Data provided
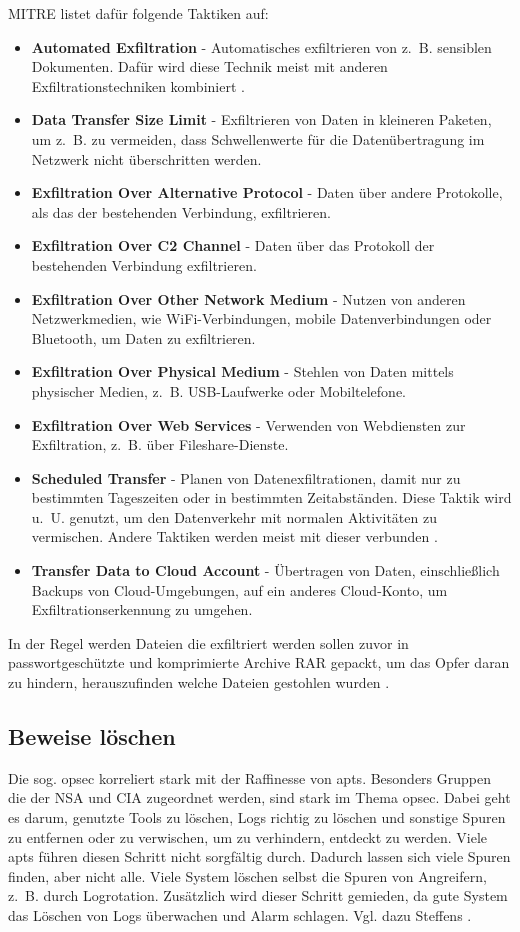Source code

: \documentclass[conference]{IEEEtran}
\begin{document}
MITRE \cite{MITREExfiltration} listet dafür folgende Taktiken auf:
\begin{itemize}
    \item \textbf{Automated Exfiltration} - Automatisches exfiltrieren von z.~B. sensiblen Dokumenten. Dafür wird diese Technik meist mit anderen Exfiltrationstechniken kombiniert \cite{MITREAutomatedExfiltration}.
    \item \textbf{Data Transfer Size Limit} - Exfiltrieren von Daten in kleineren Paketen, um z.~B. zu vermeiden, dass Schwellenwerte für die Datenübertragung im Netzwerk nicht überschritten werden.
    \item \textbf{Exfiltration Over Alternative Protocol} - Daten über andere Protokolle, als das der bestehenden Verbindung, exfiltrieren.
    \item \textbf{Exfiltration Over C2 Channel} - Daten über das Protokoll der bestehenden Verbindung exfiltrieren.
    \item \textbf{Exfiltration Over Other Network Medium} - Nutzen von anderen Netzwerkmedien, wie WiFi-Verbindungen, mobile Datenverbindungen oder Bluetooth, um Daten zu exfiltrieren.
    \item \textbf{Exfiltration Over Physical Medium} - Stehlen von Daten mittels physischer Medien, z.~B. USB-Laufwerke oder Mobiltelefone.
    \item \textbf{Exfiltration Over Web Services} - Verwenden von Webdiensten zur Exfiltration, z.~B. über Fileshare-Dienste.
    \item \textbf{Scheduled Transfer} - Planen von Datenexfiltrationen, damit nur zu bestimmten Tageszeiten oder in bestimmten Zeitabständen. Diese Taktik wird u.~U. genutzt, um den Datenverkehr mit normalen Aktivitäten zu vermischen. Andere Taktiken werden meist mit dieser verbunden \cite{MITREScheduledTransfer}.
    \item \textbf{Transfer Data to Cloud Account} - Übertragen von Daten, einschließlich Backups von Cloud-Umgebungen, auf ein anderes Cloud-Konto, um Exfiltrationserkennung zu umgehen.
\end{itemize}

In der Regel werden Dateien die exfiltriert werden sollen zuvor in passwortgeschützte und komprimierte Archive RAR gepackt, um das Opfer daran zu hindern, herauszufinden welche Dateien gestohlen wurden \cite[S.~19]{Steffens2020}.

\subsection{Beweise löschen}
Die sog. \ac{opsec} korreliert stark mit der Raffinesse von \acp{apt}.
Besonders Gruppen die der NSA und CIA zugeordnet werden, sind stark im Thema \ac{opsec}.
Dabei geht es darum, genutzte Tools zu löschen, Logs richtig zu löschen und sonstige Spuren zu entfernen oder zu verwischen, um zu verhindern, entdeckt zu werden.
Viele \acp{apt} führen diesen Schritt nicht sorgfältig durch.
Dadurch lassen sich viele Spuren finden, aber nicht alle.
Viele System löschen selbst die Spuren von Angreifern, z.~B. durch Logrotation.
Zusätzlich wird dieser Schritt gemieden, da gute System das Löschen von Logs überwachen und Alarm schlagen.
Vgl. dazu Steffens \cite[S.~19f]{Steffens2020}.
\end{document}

* * *

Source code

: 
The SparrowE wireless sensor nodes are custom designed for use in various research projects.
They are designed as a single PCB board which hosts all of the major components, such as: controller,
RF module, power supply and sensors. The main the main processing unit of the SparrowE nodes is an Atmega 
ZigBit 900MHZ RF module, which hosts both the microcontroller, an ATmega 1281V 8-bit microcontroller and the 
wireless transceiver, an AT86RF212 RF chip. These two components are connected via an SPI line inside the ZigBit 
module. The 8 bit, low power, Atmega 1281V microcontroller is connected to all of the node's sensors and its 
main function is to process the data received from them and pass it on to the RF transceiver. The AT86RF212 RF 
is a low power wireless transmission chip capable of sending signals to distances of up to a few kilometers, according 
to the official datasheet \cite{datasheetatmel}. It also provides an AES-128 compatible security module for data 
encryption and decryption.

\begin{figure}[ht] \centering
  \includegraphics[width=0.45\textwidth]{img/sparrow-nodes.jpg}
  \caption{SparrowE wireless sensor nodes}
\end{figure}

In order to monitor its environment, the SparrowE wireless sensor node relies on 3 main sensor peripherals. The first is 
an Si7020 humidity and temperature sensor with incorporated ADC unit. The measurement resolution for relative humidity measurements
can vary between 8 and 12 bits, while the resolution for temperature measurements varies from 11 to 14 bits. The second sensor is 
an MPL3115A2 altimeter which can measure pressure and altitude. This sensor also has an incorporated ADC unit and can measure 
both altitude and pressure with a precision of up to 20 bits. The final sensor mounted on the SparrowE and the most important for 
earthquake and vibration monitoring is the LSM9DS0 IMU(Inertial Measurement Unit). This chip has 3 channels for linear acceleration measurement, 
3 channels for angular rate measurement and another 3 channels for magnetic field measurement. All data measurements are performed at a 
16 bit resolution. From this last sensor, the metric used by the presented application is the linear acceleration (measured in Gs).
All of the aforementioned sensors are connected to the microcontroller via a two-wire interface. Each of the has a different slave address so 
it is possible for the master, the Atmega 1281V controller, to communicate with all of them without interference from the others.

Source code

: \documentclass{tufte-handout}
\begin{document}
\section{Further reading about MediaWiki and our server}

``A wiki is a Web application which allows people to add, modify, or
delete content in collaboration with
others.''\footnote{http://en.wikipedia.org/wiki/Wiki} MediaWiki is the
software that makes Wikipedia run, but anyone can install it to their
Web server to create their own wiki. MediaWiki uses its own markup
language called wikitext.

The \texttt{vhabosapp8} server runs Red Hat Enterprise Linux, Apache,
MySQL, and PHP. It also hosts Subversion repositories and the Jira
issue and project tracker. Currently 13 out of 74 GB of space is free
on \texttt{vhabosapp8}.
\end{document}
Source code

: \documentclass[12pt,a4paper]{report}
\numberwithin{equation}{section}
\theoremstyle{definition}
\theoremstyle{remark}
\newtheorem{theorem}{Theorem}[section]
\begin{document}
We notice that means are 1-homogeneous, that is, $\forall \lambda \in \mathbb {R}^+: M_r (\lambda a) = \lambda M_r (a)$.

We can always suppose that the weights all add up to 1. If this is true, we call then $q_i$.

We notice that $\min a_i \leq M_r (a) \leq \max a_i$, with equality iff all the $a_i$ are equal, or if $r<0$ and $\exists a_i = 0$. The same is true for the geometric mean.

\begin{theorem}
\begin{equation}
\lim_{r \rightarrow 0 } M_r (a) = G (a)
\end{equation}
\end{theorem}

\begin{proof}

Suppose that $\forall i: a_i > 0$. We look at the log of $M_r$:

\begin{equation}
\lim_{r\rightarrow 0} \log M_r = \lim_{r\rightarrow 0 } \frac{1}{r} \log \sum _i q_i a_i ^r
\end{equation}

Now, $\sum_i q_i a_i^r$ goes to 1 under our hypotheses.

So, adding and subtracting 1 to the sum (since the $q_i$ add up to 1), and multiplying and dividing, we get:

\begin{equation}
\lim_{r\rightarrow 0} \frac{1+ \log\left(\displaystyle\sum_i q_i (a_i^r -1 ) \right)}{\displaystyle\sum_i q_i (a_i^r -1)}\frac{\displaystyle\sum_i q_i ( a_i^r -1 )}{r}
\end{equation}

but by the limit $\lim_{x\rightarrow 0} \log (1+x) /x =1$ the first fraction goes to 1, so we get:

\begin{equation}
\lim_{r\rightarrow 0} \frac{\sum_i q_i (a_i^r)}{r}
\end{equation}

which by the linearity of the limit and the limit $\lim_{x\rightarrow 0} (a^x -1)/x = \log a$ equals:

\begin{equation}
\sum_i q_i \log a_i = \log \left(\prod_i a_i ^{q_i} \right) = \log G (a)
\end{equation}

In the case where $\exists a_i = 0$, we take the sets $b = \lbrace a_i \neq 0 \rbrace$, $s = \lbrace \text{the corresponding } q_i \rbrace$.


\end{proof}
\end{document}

* * *

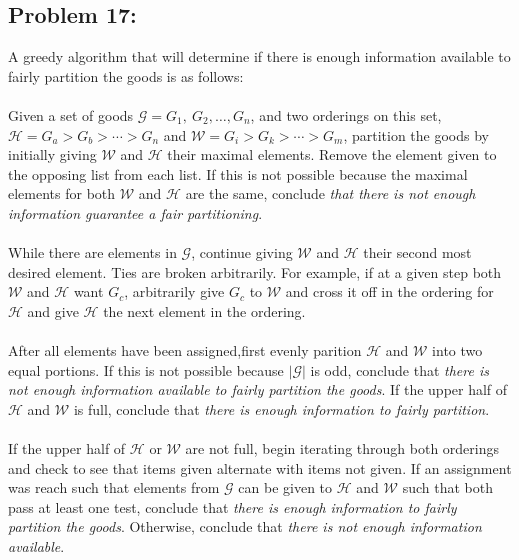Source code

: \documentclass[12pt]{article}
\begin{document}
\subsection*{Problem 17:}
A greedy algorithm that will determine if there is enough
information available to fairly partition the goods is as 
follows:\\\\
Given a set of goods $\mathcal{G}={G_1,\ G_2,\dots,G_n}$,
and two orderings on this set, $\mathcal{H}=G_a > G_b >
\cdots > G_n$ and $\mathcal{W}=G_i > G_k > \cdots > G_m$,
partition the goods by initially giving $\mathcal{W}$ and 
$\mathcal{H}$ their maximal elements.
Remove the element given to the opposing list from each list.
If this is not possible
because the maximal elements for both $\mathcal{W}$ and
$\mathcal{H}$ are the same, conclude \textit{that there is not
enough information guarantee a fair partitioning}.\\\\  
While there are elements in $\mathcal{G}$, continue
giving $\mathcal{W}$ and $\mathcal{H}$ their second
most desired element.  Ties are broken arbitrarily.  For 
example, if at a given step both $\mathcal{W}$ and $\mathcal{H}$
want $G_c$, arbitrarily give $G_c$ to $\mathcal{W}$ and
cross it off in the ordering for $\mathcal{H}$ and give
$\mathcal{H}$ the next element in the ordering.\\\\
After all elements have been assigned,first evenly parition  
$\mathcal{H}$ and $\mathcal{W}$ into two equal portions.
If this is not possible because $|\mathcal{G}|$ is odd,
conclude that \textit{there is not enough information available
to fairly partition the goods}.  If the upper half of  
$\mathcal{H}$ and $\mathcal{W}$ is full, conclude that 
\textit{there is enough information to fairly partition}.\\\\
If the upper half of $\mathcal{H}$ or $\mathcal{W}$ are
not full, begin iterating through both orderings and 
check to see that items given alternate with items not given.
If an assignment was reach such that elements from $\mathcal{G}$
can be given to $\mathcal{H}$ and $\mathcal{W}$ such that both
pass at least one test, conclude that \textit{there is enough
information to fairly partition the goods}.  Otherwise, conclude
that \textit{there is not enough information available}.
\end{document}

Your goal
Pull each line containing "nodes" from the records.

Response to the task
The SparrowE wireless sensor nodes are custom designed for use in various research projects.
RF module, power supply and sensors. The main the main processing unit of the SparrowE nodes is an Atmega 
  \includegraphics[width=0.45\textwidth]{img/sparrow-nodes.jpg}
  \caption{SparrowE wireless sensor nodes}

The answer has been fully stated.